Idosos, os alvos fáceis
Mariana (nome fictício) conhece bem esta realidade. “O meu padrasto tem 85 anos e pede o atestado médico e a renovação da carta no quiosque”, começou por explicar, referindo-se a um pequeno estabelecimento comercial sediado junto do tribunal da Covilhã. “Eu já disse à minha família que ia denunciar esta situação e chegou o dia certo”, adiantou a mulher, acrescentando que o idoso “enviou três carros para a sucata e, com o avanço da idade, já não tem os mesmos reflexos”. A emigrante, que regressou a Portugal há pouco tempo, revelou que o processo fraudulento passa pelos seguintes passos: os funcionários do quiosque fotocopiam o cartão do cidadão do padrasto, “assina um papel, provavelmente, do Instituto da Mobilidade e dos Transportes Terrestres (IMT), paga 50 euros e a carta de condução é-lhe enviada para casa”.

Mariana confessou que o condutor “não sabe quem é o médico, faz isto há muitos anos”, sendo que “a carta vem sempre com a mesma fotografia”. A partir dos 70 anos, os condutores devem renovar a carta de condução de 2 em 2 anos, tendo de apresentar um atestado médico e um certificado de aptidão psicológica.

O testemunho da mulher alinha-se com as conclusões da investigação Consulta Zero, pois foram já identificados milhares de condutores, três escolas de condução, quatro estabelecimentos comerciais – que também prestam diversos serviços especializados, designadamente como intermediários junto do IMT – e, pelo menos, dois médicos coniventes.

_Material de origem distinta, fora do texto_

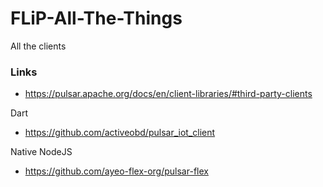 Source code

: # FLiP-All-The-Things
All the clients


### Links

* https://pulsar.apache.org/docs/en/client-libraries/#third-party-clients


Dart

* https://github.com/activeobd/pulsar_iot_client


Native NodeJS

* https://github.com/ayeo-flex-org/pulsar-flex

Em declarações aos jornalistas, o coordenador da PJ da Guarda, José Monteiro, considerou que a alegada prática criminosa constitui um “risco acrescido à segurança de todos”, tendo constatado que “a maior parte, ou pelo menos um número absolutamente vasto de cidadãos que renovavam as suas cartas [de condução] desde 2016 a esta parte, o estavam a fazer sem a consulta prévia”, bastando para tal recorrer a agentes e empresários.

1000 euros e uma semana
A seu lado, José (nome fictício) foi mais sigiloso, no entanto, admitiu que uma familiar, que vive em Espanha, dirigiu-se “a uma escola de condução em Braga que faz este tipo de coisas e foi lá tirar a carta no espaço de uma semana, com direito a dormir numa residencial e tudo”, tendo desembolsado “1000 euros”. Isto é, os ilícitos parecem estender-se não só à renovação do título, mas também à 1.ª emissão do mesmo.

Em comunicado enviado à agência Lusa, a Secção Regional do Centro da Ordem dos Médicos (SRCOM) referiu que, face à operação Consulta Zero, remeteu o caso “para análise no respetivo órgão disciplinar”, sendo que “os trâmites do processo irão desenrolar-se no Conselho Disciplinar Regional do Centro da Ordem dos Médicos a quem compete analisar e julgar eventuais infrações à deontologia e ao exercício da profissão médica”. A SRCOM “solicitou ainda informações às entidades competentes sobre o envolvimento dos médicos neste caso”.